Chapter 18 Missing Values (NA)

Welcome back to Quantitative Reasoning! When we worked with the Titanic data in previous tutorials, we noticed that many cells contain a special value NA.

titanic <- read.csv("~/QR/titanic/titanic.csv")

NA symbolises a missing value and stands for “Not Assigned”. For example, the ticket price in the second row of the data frame titanic is NA because this row contains information about a crew member who did not have to buy a ticket to be on board. Missing values in data sets can also arise for many other reasons. In an experimental study, the measurement equipment may fail. In a survey, a participant may refuse to give a response. And, on a professor’s score sheet, an assignment may be marked as missing because the dog ate the student’s homework.

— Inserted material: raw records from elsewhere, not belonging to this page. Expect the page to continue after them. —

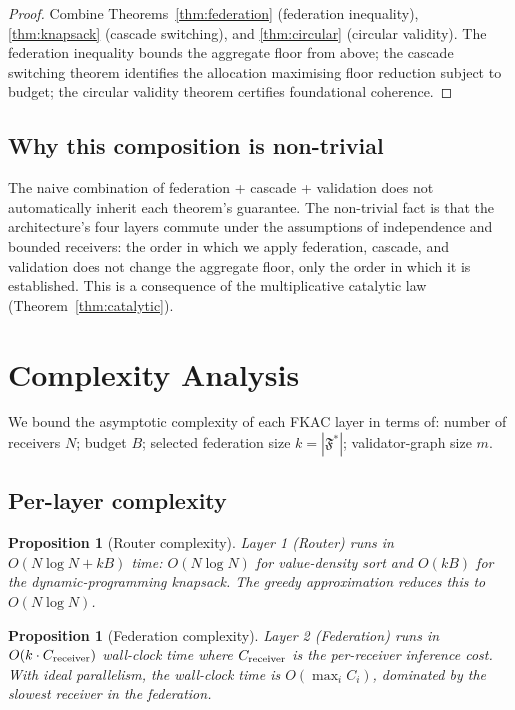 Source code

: \documentclass[11pt,twocolumn,a4paper]{article}
\newtheorem{proposition}[theorem]{Proposition}
\theoremstyle{definition}
\theoremstyle{remark}
\newcommand{\Federation}{\mathfrak{F}}
\begin{document}
\begin{proof}
Combine Theorems~\ref{thm:federation} (federation inequality), \ref{thm:knapsack} (cascade switching), and \ref{thm:circular} (circular validity). The federation inequality bounds the aggregate floor from above; the cascade switching theorem identifies the allocation maximising floor reduction subject to budget; the circular validity theorem certifies foundational coherence.
\end{proof}

\subsection{Why this composition is non-trivial}

The naive combination of federation + cascade + validation does not automatically inherit each theorem's guarantee. The non-trivial fact is that the architecture's four layers commute under the assumptions of independence and bounded receivers: the order in which we apply federation, cascade, and validation does not change the aggregate floor, only the order in which it is established. This is a consequence of the multiplicative catalytic law (Theorem~\ref{thm:catalytic}).


\section{Complexity Analysis}
\label{sec:complexity}

We bound the asymptotic complexity of each FKAC layer in terms of: number of receivers $N$; budget $B$; selected federation size $k = |\Federation^*|$; validator-graph size $m$.

\subsection{Per-layer complexity}

\begin{proposition}[Router complexity]
\label{prop:router-comp}
Layer 1 (Router) runs in $O(N \log N + k B)$ time: $O(N \log N)$ for value-density sort and $O(k B)$ for the dynamic-programming knapsack. The greedy approximation reduces this to $O(N \log N)$.
\end{proposition}

\begin{proposition}[Federation complexity]
\label{prop:fed-comp}
Layer 2 (Federation) runs in $O(k \cdot C_{\rm receiver})$ wall-clock time where $C_{\rm receiver}$ is the per-receiver inference cost. With ideal parallelism, the wall-clock time is $O(\max_i C_i)$, dominated by the slowest receiver in the federation.
\end{proposition}
\end{document}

Data sets with missing values must be handled carefully. A single NA in a vector causes almost all calculations involving this vector to return NA. Let’s consider a simple example.

v <- c(1, 2, 3, NA, 4, 5)

If we apply the mean() function to v, the return value is NA.

mean(v)
## [1] NA

On one hand, this result makes sense: we can’t determine the mean if one of the values is missing. On the other hand, it’s also sensible to compute the mean for the remaining (i.e. non-NA) values. We can compute the mean of the non-NA values by adding the argument na.rm = TRUE.

mean(v, na.rm = TRUE)
## [1] 3

In tutorial 13, we saw many more R functions for summary statistics besides mean(). Most of them accept the optional argument “na.rm = TRUE”. It’s worth checking the R documentation whether a function accepts this argument.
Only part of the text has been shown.